Neil Postman (1985), Amusing
ourselves to death, Penguin books, New York, pp.184
Neil Postman’s classic manifesto
on the influence of television on popular culture, written in the 1980s, speaks
directly to our world today that is inundated with information. What is
fascinating about this work is the uncanny precision with which the author imagines
the future standing on the cusp of the internet revolution. The basic premise
of his argument is that there are two alternatives possible for the us, as the
next waves of technology wash us over- Orwellian dystopia or Huxleyan trivial
future.
In his most famous book 1984, George Orwell vividly anticipated
a new captive culture that was subjected to constant surveillance and control,
resulting in a world imprisoned in externally-manifested oppression. On the
other hand, Aldous Huxley’s Brave New
World imagined a new generation with an infinite appetite for distraction which
was eventually reduced to passivity and egoism. As we reflect on the seven
waves of digital revolution that has given us machine learning and
internet-of-things (where even ordinary objects are imbued with a semblance of
‘intelligence’), we seem to be increasingly staring at a Huxleyan universe.
The great transformation
The book is divided into two
parts. In the first section, Postman discusses the characteristics of the
enormous revolution through which we are living. In the second part, the author
examines various spheres of life that has metamorphosed, thanks to new media. Using
an American centric vantage point, Postman analyzes the totalitarian manner in
which television progressively transformed the way we understand and interpret
information. The first two chapters give a sketch of how the new medium created
a new metaphor (way of using language) and epistemology (way of knowing). In a
trenchant comparison, he contrasts what visual medium has creatively destroyed
that the typographic world of the printing press had given us earlier. His
analysis prods us to think about how the internet has disrupted a world that
was governed by visual media.
To begin with, the speed,
quantity and quality of information has changed and so has the need for
relevance, positionality and coherence. It seems that standard setting by
experts and counsel from experience is increasingly irrelevant as the entire
world is reduced to millions of data points and machines can decipher patterns
that we cannot. Furthermore, democratization of the digital universe has
ensured that we are not required to have eligibility of entry or membership or
even purpose when we inhabit the internet world. The need for well-thought out
exposition seems to be over and with it an appetite for public discourse.

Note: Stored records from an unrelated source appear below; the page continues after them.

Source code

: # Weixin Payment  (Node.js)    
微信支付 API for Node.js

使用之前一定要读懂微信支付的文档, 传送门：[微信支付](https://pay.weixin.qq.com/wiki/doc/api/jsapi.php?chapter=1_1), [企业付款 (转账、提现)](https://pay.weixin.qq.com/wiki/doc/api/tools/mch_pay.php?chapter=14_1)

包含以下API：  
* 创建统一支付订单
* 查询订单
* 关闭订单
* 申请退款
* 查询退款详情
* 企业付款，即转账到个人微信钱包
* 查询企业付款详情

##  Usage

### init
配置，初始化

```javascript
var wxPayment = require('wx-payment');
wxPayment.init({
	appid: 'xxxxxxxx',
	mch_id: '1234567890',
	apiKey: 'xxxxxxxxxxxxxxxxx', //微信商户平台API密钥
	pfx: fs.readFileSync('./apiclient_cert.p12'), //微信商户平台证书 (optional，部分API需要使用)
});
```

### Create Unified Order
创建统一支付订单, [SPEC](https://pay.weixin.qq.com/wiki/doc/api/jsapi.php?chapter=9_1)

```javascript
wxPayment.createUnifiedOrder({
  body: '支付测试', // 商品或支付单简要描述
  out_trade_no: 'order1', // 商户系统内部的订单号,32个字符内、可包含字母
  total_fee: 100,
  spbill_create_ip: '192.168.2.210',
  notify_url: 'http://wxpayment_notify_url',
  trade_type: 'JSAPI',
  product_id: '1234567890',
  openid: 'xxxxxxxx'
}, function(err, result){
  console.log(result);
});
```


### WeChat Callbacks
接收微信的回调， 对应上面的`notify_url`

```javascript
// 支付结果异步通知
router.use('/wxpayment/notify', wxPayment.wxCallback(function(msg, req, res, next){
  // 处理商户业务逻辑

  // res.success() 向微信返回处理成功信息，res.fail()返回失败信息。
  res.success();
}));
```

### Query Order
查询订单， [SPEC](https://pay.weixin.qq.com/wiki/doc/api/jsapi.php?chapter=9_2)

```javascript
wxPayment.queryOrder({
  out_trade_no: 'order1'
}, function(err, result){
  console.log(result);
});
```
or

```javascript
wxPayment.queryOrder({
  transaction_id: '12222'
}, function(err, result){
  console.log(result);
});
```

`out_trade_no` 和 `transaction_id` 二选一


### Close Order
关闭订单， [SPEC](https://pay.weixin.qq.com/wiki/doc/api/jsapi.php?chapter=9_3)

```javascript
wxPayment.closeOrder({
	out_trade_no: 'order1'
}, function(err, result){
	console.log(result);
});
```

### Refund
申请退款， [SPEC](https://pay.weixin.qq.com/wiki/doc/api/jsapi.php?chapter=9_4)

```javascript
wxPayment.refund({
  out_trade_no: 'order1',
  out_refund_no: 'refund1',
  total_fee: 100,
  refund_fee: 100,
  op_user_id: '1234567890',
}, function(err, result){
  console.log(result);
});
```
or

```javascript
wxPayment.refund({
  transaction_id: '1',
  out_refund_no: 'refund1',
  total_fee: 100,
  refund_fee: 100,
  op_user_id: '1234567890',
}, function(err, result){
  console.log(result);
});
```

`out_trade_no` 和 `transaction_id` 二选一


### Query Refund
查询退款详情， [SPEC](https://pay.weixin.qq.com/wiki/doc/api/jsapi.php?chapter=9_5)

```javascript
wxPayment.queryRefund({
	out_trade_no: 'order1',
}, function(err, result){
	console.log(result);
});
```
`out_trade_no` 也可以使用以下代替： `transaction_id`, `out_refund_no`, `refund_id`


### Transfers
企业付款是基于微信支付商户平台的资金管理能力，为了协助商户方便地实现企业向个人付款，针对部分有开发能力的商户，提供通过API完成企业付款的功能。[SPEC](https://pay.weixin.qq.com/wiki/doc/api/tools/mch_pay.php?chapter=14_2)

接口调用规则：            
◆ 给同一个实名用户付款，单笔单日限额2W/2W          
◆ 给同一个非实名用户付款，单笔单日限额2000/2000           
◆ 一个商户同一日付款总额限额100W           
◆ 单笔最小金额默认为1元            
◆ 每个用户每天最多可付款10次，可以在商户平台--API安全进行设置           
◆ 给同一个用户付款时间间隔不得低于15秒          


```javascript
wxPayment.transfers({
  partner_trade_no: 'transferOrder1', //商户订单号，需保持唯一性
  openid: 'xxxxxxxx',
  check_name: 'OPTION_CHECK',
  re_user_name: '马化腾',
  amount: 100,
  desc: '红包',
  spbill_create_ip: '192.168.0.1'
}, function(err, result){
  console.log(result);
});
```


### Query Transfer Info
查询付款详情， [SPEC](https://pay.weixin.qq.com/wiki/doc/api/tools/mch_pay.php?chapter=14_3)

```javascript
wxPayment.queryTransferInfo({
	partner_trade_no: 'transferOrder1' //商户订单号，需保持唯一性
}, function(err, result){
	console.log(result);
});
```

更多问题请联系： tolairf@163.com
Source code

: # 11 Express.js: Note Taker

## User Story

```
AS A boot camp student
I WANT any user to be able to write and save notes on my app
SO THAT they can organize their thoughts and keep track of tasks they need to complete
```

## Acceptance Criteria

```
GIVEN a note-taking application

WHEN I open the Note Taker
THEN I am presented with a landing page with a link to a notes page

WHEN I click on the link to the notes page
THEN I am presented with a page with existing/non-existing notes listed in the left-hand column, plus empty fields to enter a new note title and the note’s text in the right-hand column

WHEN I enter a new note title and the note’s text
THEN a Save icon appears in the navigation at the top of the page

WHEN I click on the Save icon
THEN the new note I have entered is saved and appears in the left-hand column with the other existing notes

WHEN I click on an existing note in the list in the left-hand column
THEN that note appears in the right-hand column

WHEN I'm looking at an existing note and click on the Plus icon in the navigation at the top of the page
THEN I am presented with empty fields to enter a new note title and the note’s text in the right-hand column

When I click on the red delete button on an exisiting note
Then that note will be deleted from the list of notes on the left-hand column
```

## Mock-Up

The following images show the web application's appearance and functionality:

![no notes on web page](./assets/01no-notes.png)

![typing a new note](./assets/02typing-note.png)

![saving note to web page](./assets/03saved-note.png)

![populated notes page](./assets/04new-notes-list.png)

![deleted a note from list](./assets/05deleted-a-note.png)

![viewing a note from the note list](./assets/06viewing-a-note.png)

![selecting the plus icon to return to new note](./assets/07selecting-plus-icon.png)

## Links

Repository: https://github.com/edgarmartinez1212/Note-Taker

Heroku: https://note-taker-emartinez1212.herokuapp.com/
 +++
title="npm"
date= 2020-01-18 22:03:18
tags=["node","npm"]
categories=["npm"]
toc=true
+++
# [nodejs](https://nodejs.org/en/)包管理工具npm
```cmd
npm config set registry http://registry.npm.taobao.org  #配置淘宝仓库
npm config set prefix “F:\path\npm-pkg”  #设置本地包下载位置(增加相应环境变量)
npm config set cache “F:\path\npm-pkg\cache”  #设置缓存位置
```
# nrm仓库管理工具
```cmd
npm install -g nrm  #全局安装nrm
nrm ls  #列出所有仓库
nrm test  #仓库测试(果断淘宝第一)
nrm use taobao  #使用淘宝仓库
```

Consequently, appreciation of silence, ability for reasoned arguments and
adherence to self-imposed restraint are becoming rare qualities. The
fragmentation of information with no attention to sequencing, meaning, value
and scale leads to the generation of an immense amount of information packs
that momentarily invade our lives incoherently and chaotically. As a result, we
become the product and consumers of the information age.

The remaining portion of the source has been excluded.